'Kia Kaha... stay strong' - Irish cancel St Patrick's Day in NZ
The Irish tricolour will fly at half mast in Christchurch today as a mark of respect to those who died at the mosque massacre. Many of the St Patrick's Day celebrations, due to take place across New Zealand, are also being postponed and replaced by more subdued community gatherings.
But as the Muslim community mourn their loved ones, acts of charity, compassion and goodwill have begun to ripple out from the Irish community.
Irish Ambassador to New Zealand Peter Ryan said: "Traditionally, what is always the first St Patrick's Day parade in the world, due to the time zone difference, will not take place. We want to be in line with how everyone feels here. The gatherings this weekend will be very subdued as the Irish community want to show their love and respect to the Muslim community in Christchurch."
Mr Ryan, who described the local community as "stunned", said: "A major St Patrick's Day Mass will be held in Auckland and the Irish New Zealand society has reached out to the local Islamic centre to extend the hand of sympathy and friendship and to ask a representative from the centre to attend the service.

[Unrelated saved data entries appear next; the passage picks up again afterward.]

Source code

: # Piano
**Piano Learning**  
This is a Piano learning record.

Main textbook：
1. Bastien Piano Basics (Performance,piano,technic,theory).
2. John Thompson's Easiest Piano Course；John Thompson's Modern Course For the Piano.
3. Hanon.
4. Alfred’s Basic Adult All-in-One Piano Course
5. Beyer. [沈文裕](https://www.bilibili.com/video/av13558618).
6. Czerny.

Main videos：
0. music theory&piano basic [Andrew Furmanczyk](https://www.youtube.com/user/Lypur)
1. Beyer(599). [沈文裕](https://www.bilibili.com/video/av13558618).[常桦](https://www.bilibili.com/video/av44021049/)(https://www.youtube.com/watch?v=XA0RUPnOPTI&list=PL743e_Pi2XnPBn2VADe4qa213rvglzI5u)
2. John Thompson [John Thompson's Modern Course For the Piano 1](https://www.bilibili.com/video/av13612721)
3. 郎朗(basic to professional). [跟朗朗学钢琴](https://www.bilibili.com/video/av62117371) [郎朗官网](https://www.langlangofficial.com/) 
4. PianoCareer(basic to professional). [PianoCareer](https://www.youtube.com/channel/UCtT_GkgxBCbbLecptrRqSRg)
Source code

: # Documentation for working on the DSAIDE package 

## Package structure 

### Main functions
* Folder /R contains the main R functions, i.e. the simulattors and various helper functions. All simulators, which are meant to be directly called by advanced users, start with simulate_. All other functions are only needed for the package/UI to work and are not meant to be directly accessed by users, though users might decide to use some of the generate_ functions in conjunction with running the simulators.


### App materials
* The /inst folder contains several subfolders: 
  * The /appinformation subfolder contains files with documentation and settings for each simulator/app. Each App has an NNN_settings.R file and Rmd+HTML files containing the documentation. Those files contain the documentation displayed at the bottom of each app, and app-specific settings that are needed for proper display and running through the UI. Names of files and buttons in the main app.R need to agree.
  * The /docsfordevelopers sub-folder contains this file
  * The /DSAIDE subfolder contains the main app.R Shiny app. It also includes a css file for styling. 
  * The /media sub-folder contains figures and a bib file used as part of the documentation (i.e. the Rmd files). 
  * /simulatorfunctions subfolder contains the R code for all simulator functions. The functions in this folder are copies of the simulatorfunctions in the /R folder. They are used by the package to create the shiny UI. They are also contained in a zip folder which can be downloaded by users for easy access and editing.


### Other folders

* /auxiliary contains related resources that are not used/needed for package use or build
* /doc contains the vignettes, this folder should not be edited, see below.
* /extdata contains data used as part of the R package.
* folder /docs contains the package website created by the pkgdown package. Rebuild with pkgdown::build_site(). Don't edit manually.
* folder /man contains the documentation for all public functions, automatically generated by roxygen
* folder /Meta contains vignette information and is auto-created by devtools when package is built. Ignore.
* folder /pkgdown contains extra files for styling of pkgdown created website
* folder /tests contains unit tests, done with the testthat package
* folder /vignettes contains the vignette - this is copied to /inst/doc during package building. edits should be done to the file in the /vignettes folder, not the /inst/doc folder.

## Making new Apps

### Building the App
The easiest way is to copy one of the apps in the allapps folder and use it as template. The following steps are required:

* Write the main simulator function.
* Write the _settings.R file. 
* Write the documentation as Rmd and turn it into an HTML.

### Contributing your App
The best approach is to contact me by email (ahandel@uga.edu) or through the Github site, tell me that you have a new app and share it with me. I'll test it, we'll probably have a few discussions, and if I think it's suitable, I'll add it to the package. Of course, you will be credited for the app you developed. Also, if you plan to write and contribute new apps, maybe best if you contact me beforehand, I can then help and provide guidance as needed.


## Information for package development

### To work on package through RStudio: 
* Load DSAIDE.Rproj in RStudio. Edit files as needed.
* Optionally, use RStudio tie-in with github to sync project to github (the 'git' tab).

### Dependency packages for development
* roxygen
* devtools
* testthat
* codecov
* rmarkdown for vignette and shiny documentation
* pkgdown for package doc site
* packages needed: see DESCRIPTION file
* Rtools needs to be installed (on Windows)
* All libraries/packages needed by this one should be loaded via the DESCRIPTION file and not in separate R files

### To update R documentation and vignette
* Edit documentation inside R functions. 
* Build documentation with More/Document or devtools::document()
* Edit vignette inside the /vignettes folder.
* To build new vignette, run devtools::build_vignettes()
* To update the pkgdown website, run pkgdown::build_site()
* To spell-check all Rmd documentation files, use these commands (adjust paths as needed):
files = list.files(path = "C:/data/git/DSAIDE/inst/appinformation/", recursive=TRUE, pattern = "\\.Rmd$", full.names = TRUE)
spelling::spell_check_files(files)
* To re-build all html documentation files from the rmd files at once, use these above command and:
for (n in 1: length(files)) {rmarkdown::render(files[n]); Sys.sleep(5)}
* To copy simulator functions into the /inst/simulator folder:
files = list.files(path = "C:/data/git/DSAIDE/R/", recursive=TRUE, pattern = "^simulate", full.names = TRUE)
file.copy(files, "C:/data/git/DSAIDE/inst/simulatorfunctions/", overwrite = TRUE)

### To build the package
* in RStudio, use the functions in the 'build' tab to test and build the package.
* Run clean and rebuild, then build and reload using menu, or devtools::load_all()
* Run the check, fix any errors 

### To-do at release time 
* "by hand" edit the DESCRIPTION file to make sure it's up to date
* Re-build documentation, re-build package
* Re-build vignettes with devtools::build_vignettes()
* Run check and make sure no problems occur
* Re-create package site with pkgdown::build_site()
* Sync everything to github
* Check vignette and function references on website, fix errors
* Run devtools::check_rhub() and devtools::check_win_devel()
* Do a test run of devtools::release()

That is being repeated in every Mass right across New Zealand this weekend."
Meanwhile Kieran McErlain, President of Christchurch Irish Society, said social gatherings will still take place today - in an act of defiance against the mass killer. "There was a lot of soul searching after Friday. We had numerous discussions about whether we should close the doors or remain open.
"The decision was made to remain open and offer our support to the community so people come in and have a cuppa and a chat.
"Personally, I feel that the actions of one individual should not hold us all to ransom. We expressed our condolences to the local Muslim community and as a sign of respect have flown the Irish flag at half mast for the duration of the weekend," he said.
On the local Irish sports teams, he said: "The members of the Canterbury GAA have postponed their Ladies and Men's football Championship finals as a mark of respect and they met and laid flowers at the memorial wall that has been set up in the town.
"The Irish community in New Zealand is a minority, much like that of the Muslim community and standing strong together is much more in tune [with what we feel is right] following the events that occurred on Friday.
"We have a condolences book here at the hall for members to sign and it will be presented to the local Muslim community. Ambassador Peter Ryan has also been in contact regarding support on behalf of the Irish Government for which we are grateful for and we will be arranging to lay a wreath as another sign of respect."
Citing a traditional Maori phrase used by the people of New Zealand, Mr McErlain added: "Kia Kaha... Stay Strong."
Meanwhile 25-year-old Cork woman Vicki O'Connor, who lives near the mosques where at least 50 people lost their lives, said she regularly sees the local Muslim community pass her home to attend their daily prayers.
"A lot of young children attended the mosque. Friday was always their busiest day too. It would have been a day when most people came to pray."